In Y3 and Y4 (1st NCE), we sought to examine the relationship between LM29173 load/prevalence and gene transcription since mesocosm based studies performed in Y2 indicated that CRESS-DNA virus presence does not significantly alter the behavior of the amphipod, nor the impact of the amphipod on co-occurring bacterial metabolism. Therefore, results indicated that these pervasive CRESS-DNA viruses may have a subtle effect on co-occurring metazoans. In order to investigate these effects, we performed comparative transcriptomics on individual amphipods to identify genes and gene pathways that are differentially expressed in the presence of CRESS-DNA viral genotype, LM29173 in the Great Lakes. These efforts identified 2,208 significantly differentially expressed transcripts in amphipods with relative high average LM29173 load. The greatest proportion of annotated, differentially expressed genes were associated with functions including: (1) replication, recombination and repair, (2) cell wall/membrane/envelope biogenesis, and (3) post-translational modification, protein turnover, and chaperones. Transcriptome analysis and quantification (RT-qPCR) of three transcripts (nonmuscular myosin heavy chain, β-actin, ubiquitin-conjugating enzyme E2) indicated that Lake Michigan and Lake Superior amphipods with high LM29173 load exhibit opposite trends in gene expression. Contigs associated with innate immunity displayed no consistent pattern of expression, though several transcripts were significantly overexpressed in amphipods with high viral load. Further qPCR analyses of a structural (b-actin) and constituitively expressed gene (ubiquitin) genes confirmed that LM29173 prevalence/load was directly tied to host haplotype.

A fundamental limitation of pre-existing descriptions of invertebrate-associated CRESS-DNA viruses was an absence of explicit evidence that these viruses directly infected metazoan tissues, as opposed to co-occurring prokaryotic symbionts/parasites. Therefore, to strengthen the validity of pending publications, this research was supplemented by localizing LM29173 within Diporeia tissues using a single oligonucleotide-sensitive variant of fluorescent in-situ hybridization (CARD-FISH) in Y4. This analysis demonstrates that Diporeia likely harbor viral ssDNA in hepatopancreatic and cephalothoracic muscular tissue, providing initial targets to further explore CRESS-DNA virus tropism in crustaceans. Additionally, this assessment may provide a mechanism to investigate tissue-specific impacts of CRESS-DNA virus infection on crustacean physiology.

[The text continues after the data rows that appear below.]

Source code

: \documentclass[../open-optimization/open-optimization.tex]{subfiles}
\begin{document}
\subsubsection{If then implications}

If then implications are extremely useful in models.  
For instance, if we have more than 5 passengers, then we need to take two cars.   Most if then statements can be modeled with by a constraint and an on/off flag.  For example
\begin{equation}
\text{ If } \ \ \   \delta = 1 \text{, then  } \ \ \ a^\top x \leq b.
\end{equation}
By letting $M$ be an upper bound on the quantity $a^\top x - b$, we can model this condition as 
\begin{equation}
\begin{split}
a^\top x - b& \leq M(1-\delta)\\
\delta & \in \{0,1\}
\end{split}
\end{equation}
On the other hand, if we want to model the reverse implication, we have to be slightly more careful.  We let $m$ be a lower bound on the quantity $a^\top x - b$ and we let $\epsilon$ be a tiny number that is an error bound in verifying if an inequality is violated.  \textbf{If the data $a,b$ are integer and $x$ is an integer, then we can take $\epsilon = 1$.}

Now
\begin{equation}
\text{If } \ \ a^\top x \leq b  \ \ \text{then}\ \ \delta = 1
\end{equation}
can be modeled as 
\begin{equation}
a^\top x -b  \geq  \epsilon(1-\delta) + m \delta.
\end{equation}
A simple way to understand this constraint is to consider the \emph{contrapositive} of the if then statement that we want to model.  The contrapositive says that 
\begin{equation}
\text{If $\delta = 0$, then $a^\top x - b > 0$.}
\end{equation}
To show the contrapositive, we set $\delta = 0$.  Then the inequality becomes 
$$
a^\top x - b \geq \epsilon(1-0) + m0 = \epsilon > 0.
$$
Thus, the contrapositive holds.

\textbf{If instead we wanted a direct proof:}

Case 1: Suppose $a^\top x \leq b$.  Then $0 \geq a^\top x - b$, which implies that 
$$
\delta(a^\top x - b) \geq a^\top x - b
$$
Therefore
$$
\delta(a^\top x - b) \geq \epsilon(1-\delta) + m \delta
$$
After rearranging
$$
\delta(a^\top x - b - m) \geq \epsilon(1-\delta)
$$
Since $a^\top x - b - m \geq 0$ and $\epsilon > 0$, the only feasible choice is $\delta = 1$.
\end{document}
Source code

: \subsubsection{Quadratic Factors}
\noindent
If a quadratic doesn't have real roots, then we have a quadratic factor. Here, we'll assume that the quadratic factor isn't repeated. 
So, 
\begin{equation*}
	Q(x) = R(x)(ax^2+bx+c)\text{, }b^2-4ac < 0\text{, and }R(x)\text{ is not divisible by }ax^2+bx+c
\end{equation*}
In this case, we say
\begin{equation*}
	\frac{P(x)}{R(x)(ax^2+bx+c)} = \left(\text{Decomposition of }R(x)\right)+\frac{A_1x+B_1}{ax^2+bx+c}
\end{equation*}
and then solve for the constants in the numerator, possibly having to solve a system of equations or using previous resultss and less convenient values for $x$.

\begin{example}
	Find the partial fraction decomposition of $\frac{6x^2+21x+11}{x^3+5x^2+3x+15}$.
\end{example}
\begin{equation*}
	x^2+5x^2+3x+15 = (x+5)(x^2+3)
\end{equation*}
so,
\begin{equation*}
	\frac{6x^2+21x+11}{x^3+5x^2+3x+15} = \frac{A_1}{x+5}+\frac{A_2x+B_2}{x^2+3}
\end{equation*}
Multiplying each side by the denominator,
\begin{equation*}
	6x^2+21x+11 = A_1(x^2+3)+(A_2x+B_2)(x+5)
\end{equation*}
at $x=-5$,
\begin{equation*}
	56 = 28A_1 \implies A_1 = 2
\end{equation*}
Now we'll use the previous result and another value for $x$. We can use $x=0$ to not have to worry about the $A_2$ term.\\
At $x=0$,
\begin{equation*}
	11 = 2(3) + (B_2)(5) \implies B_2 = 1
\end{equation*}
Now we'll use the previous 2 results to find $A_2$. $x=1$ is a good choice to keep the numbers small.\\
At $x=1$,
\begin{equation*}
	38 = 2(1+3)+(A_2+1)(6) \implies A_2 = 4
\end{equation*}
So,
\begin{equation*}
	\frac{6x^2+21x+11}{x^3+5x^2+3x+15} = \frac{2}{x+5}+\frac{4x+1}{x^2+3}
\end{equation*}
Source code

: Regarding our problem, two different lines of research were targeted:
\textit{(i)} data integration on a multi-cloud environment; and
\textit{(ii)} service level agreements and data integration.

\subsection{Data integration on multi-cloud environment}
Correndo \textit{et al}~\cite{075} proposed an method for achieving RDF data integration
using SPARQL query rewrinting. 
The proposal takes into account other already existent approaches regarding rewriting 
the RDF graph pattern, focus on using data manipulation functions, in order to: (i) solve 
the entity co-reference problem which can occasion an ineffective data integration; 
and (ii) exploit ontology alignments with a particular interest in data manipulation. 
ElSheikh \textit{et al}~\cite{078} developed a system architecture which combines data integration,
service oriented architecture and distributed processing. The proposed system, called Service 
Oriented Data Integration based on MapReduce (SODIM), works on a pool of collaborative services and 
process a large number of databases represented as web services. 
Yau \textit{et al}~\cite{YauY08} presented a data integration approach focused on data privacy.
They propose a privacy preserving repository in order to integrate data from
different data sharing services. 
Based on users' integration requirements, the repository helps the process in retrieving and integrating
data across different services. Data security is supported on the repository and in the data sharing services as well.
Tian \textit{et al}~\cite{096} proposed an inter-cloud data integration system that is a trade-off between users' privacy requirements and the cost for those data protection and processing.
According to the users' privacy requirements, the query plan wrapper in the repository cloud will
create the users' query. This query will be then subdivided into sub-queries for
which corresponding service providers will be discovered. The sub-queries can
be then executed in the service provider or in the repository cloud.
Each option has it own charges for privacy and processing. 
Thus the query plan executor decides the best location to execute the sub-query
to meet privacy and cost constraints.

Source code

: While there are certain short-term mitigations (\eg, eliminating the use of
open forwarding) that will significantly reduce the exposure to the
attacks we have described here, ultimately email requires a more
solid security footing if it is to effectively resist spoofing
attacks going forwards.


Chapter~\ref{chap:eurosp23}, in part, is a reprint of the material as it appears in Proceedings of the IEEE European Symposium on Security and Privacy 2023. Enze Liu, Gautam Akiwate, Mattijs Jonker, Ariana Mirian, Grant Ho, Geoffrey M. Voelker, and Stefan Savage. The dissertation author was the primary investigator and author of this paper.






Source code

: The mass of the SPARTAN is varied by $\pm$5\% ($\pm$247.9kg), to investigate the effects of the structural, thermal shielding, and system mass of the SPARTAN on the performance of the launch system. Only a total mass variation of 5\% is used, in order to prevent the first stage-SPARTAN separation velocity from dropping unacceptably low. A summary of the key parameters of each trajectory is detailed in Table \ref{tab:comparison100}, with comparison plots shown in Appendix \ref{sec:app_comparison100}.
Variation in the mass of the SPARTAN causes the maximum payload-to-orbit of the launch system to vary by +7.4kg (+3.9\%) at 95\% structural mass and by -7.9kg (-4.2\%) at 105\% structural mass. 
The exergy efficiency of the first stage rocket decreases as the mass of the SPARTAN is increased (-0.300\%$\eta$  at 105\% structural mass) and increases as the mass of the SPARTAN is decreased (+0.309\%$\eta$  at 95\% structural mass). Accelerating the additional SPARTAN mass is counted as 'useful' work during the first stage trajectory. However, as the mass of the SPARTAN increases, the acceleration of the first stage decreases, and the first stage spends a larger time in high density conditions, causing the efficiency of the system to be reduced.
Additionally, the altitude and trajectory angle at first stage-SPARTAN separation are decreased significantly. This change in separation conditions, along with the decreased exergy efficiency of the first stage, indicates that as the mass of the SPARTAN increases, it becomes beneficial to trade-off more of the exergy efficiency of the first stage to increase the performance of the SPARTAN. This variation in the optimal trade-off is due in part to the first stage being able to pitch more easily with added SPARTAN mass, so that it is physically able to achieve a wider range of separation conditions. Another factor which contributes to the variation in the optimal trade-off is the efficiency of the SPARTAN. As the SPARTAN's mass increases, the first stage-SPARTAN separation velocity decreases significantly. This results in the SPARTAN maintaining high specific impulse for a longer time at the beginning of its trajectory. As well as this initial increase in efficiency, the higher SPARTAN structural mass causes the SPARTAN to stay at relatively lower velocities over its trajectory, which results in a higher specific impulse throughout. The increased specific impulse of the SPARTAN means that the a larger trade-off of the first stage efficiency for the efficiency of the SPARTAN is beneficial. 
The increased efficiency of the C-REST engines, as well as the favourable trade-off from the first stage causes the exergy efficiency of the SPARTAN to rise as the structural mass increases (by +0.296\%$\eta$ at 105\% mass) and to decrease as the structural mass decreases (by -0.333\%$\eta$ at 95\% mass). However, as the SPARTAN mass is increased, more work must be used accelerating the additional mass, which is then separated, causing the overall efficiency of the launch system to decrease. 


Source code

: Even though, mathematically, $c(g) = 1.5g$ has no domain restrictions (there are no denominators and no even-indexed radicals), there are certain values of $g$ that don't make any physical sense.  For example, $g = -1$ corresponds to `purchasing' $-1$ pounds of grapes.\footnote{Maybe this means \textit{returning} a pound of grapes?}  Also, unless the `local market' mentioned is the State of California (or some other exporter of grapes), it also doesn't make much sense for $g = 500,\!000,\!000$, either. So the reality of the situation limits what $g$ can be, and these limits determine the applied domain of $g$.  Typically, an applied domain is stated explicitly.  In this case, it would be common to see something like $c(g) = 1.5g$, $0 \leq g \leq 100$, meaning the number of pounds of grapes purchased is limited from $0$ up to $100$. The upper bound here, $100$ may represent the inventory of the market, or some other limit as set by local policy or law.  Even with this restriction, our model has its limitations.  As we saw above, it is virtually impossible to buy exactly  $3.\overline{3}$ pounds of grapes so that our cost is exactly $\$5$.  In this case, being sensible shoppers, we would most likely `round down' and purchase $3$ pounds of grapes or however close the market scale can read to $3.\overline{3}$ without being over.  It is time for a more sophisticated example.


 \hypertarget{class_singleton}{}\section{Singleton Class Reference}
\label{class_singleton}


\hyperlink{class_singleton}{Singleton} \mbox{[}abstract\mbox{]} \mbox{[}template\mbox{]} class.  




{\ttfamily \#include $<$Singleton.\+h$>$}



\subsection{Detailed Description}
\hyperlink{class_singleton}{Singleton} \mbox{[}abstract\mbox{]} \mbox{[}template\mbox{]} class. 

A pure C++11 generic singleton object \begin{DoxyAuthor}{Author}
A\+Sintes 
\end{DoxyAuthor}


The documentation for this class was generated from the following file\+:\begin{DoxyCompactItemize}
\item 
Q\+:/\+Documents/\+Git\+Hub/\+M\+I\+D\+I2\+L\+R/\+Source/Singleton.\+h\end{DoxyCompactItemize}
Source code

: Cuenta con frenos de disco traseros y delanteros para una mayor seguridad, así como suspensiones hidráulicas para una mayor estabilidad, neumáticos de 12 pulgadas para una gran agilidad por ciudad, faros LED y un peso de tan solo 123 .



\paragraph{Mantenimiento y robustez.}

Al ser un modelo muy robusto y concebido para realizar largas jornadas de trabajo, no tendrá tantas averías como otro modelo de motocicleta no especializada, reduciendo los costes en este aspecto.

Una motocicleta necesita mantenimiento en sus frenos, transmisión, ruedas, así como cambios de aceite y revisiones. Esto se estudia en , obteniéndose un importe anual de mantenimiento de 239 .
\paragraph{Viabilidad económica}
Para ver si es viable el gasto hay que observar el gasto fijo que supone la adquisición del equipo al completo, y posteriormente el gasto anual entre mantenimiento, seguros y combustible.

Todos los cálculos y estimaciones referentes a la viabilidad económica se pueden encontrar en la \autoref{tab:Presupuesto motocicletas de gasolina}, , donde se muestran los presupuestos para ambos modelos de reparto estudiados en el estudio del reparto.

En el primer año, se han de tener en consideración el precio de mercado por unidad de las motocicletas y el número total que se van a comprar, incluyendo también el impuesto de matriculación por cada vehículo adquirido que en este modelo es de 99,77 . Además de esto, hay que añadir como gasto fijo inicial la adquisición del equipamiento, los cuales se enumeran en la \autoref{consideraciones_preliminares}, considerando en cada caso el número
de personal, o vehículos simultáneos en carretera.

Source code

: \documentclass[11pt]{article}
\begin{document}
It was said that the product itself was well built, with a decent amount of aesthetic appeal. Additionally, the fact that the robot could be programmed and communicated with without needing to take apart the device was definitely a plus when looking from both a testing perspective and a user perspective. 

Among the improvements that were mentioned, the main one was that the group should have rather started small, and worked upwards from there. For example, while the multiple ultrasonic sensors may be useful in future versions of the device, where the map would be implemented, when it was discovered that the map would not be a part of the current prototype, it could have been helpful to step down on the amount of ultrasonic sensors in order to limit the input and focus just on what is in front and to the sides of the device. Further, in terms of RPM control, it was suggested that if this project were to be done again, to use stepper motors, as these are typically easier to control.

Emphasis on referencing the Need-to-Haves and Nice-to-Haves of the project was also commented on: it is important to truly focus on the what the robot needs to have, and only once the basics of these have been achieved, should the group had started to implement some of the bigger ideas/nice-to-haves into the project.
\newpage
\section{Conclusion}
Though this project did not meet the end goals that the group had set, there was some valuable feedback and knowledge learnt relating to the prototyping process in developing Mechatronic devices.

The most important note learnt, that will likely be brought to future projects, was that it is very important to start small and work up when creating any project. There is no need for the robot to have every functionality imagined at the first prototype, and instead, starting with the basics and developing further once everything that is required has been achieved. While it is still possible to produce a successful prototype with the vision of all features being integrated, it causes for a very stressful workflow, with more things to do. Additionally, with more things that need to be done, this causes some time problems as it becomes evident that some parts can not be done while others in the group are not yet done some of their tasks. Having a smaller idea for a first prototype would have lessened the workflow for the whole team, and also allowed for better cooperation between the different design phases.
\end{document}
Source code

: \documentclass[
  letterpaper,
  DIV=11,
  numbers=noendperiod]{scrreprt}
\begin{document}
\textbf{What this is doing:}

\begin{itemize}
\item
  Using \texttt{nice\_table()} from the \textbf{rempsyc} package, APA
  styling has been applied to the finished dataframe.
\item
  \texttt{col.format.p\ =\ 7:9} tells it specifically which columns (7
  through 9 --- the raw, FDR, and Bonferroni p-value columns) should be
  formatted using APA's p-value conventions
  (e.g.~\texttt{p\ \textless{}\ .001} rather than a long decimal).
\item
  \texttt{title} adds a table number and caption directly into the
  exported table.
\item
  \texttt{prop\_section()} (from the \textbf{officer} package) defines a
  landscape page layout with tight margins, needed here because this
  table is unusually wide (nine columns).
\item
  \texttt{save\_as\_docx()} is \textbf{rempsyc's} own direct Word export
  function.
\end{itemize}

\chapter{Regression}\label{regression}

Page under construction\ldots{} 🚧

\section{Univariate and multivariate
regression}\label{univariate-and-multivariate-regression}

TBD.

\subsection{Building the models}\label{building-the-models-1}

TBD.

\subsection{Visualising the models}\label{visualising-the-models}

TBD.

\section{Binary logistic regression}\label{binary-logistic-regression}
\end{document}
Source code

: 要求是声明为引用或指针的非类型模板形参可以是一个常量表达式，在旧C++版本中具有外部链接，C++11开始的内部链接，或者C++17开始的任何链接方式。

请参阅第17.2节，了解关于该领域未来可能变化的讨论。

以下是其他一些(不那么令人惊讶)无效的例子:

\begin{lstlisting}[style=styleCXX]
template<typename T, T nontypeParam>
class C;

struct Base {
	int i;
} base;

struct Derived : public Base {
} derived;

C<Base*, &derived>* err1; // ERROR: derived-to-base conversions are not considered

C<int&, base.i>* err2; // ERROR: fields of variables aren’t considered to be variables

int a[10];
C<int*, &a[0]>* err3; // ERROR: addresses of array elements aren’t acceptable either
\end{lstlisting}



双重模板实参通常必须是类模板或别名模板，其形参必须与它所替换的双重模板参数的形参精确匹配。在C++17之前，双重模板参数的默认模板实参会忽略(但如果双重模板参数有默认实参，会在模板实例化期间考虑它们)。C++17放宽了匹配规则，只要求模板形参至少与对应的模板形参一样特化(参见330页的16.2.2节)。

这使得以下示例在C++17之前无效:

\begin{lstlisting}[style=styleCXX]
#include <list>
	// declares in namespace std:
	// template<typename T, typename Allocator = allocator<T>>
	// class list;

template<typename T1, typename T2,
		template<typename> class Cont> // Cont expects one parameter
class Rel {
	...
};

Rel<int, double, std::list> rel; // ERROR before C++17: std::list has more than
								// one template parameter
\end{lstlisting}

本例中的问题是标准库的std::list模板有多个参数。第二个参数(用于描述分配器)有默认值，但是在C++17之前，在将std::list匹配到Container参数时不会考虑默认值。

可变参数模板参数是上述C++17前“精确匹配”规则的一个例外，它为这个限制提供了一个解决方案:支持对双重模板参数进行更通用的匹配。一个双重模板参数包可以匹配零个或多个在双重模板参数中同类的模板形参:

Finally, in light of haplotype-specificity of LM29173, we examined the phylogeny and biogeography of CRESS-DNA viruses in microcrustacea generally by targeted study of prevalence/load in geographically-and habitat-distinct samples in Y5 (2nd NCE). We examined the host specificity, transience, and phylogeography of a CRESS-DNA virus in a microcrustacean (Idotea spp.), allowing approximate generalization of findings concerning CRESS-DNA virus ecology in distinctly different (limnic vs. coastal marine) ecosystems. The targeted viral genotype was also remarkable as it exhibited sequence homology and genomic features similar to both ssRNA and ssDNA viral taxa, and was therefore classified a member of the newly described Cruciviridae family. This investigation aided in resolving the phylogenetic position of the Cruciviridae and offered insight into the biogeography, specificity, and potential host of a “chimeric” viral genome.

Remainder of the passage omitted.